Tuesday, October 4, 2011

Pomp and Circumstance VS. The Wedding March

This article originally appeared on The Chicago Moms

This morning, it happened again: hoping to get the students at the high school where I teach excited about working hard towards graduation, the teacher/presenters at an assembly blasted Pomp and Circumstances. Tears welled up in my eyes. Pomp and Circumstance always manages to make me emotional.

Every other year or so, on graduation day, I have to announce the names of the students in my homeroom. As I proudly and carefully read their full names and watch them walk up to receive their diplomas, I always have to try my best to gulp down those happy tears. I have to completely avoid looking out into the audience, at their hopeful, happy parents if I plan on reading all the names clearly and distinctly.

So if graduation day for my students makes me emotional – what am I going to do when it comes down to the graduation days of my own kids?!?!

Some moms dream of the day that their daughter marries. They dream of the day when she’ll be dressed up as a princess in her white wedding dress, when she walks down the aisle to the wedding march, a bouquet of flowers in hand.

I dream of the day when my daughter walks down the aisle to Pomp and Circumstance at her college graduation. I will be the bawling mom in the audience. We will have the biggest party ever or I will take her on a trip to the destination of her dreams – maybe even both. When and if she is conferred her PhD? I will spend more on her outfit that day than on a wedding dress. I will be delighted to save up every penny, nickel and dime, enough to take my daughter to Chanel for the most beautiful dress or suit ever. (The same goes for my son, too. And he’s already chosen his dream destination, Australia, so I’d better start saving!).

Don’t get me wrong: I love fancy weddings! And should my daughter choose to have one, I’ll help her plan a day to remember down to the very last detail. Just as well, should she forgoe college to choose a career path that meets her dreams and doesn’t require extensive education – we’ll find a way to celebrate that, too.

Just take a look at latest cover of any celebrity magazine: Our country celebrates over-the-top weddings and glamourizes women who have done little more than meet a guy and make some arrangments.

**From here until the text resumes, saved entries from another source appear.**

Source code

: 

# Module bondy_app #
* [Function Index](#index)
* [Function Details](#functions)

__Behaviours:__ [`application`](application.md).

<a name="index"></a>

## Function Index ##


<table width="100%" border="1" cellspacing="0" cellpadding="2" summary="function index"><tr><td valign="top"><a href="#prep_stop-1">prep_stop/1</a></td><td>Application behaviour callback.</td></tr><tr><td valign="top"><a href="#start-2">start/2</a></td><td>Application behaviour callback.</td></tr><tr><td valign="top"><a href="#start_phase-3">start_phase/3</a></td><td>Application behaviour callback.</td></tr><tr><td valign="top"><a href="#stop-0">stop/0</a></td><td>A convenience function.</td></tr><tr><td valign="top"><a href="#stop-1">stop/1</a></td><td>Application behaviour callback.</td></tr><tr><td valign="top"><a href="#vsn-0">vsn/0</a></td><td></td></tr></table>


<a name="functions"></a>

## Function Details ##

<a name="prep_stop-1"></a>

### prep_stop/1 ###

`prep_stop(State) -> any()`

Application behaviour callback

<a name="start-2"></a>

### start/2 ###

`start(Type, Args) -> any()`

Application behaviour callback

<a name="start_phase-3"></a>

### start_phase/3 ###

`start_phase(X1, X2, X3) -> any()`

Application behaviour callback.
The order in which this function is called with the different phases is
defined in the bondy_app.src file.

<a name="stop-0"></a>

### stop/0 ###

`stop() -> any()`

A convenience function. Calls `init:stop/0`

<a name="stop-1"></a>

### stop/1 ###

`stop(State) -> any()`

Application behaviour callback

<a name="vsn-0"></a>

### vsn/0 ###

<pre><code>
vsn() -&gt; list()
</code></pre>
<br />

We need to tone done the celebrating women for their manufactured wedding days, and focus more on celebrating women for their achievements.

On her wedding day, I will be over-the-moon happy for my daughter. On her graduation day, I will be over-the-moon proud of her. She’s still my baby girl so I’ve got lots of time before either big date, but for now, I want her to always know that I value her education and her dreams more than anything.